Celebrating Pride
USF Pride Picnics
The USF Gay Coalition sponsored Tampa’s early Pride festivals. They began in 1976 as a picnic of a handful of students at USF’s Riverfront Park. By 1984 these picnic gatherings had become popular enough to move to the main campus and included tents, entertainment, and booths from local businesses.
In 1987 management of the event was taken over by a community-based group named Tampa Pride. This tradition of gathering to socialize out of the public eye lasted until 1989, when the popularity of the event, and the desire to sell alcohol, caused the University to suggest it needed to move elsewhere.
1981 First Gay Pride Week
The Bay Area Rights Council (BARC) formed in the spring of 1981 to challenge discrimination against the LGBT community and other disadvantaged groups. Sparked by the dismissal of Staff-Sergeant Harold Bryant from his position at McDill Airforce Base for “associating with and living with known homosexuals,” BARC expanded its role to include other issues and by June of that year BARC sponsored Tampa’s first Pride Week celebration.

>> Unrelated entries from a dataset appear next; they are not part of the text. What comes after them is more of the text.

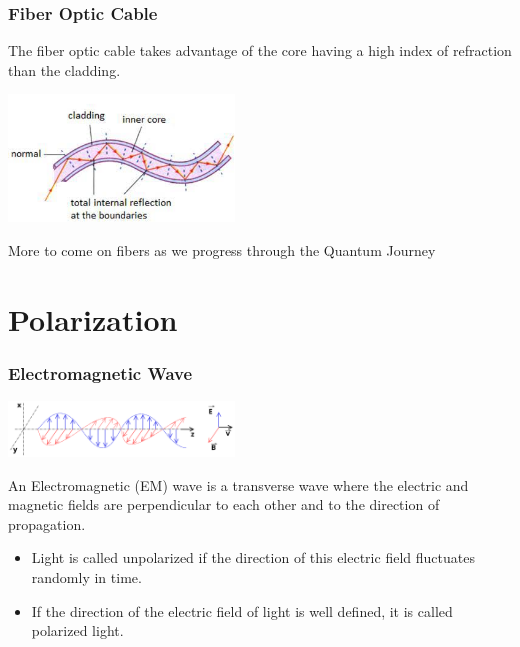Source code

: \documentclass{beamer}
\begin{document}
\begin{frame}\frametitle{Fiber Optic Cable}
The fiber optic cable takes advantage of the core having a high index of refraction than the cladding.

\begin{center}
\includegraphics[width=6cm]{fig/cladding.jpg}
\end{center}

\vspace{3cm}

More to come on fibers as we progress through the Quantum Journey


\end{frame}


\section{Polarization}

\begin{frame}\frametitle{Electromagnetic Wave}

\begin{center}
\includegraphics[width=6cm]{fig/em_wave.png}
\end{center}

An Electromagnetic (EM) wave is a transverse wave where the electric and magnetic fields are perpendicular to each other and to the direction of propagation. 

\begin{itemize}
\item Light is called unpolarized if the direction of this electric field fluctuates randomly in time. 
\item If the direction of the electric field of light is well defined, it is called polarized light. 
\end{itemize}

\end{frame}
\end{document}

As the calendar below shows, the week included a disco dance, an MCC church service, and a public service cleanup of Davis Island beach. For the first time, events at local bars such as a pool party at Rene’s and a Tea Dance at Old Plantation were included. In keeping with tradition, the week culminated in a final rally and picnic at Riverfront Park.
Suncoast Gay/Lesbian Pride: "Bridging the Communities"
These St Petersburg Times photos illustrates the expectation, and hope, that participants would be seen by the public, and potentially their families.
Starting in 1986 the Suncoast Lesbian and Gay Pride Coalition sponsored a motorcade between Tampa and St Pete, a short march, and then a rally in the destination city, which shifted from year to year.
These photos are from 1987, when the motorcade ended in Vinoy Park, with a march to St Petersburg City Hall. In 1989 the motorcade ended in Tampa’s Hyde Park neighborhood.
While these Suncoast Gay/Lesbian Pride events attracted only a few hundred participants, they did represent a more public, political celebration of Pride from the private events on the USF campus.
1990 Pride March
In the wake of the Tampa City Council’s October 1989 refusal to include sexual orientation in its human rights ordinance, Suncoast Pride expanded dramatically to a march in downtown Tampa, starting strategically at City Hall and ending at the University of Tampa. For the first time Tampa Mayor Sandy Freedman issued a proclamation supporting “Gay and Lesbian Rights Week.” The picnic at Pepin-Rood stadium was bared to the news media, because without civil rights protections, many people feared being outed to their employers. An estimated 5,000 people attended, a dramatic increase from just two years earlier.
The Fall of Tampa Pride
Starting in 1994, a new organization, Greater Tampa Bay Pride Organization, began to host Pride events. Unlike the previous grass-roots coalition known as Suncoast Pride, this was a stand alone organization mostly of white men, led by Barry Barlow, operations manager at Tracks nightclub in Ybor.
By 2002, Tampa Pride had become very commercialized, featuring a Pat Benatar rock concert at Raymond James Stadium, a Wet Party at the Florida Aquarium, and a Pillage and Plunder cruise with porn stars. The Greater Tampa Pride Pride Organization ended up over $300,000 in debt, facing accusations of financial impropriety, conflicts of interest, and drug abuse. Gazette editor Brian Feiss called it “an embarrassment to the gay community.” Overly ambitious, mismanaged, and out of touch with the LGBT community, Greater Tampa Bay Pride folded.
The demise of Tampa Pride is often attributed to Hillsborough Commissioner Ronda Storms and her ban on the county supporting gay pride, “little g, little p.” But that ban did not happen until 2005. The record shows it was the extravagance and wild spending of the organization that killed it, not Ronda Storms.
The Rise of St. Pete Pride
As Tampa Pride was self-destructing, St Pete Pride was taking off as a community-based celebration in the Grand Central District of gay shops and bars.
“We’re going to be a little more grounded. Most people think of a Pride fest as walking down a public street, being visible, not being behind a huge venue,” said Brian Longstreth, the event’s lead organizer.
It started in 2003, with 10,000 participants and little support from the local government. The City Council only included sexual orientation in its Human Rights Ordinance a year earlier. “Personally, I don’t support the general agenda of the Pride event,” said St. Petersburg Mayor Rick Baker.
But it grew quickly to become the largest Pride event in the state of Florida, some say in the Southeast, attracting hundreds of thousands of participants.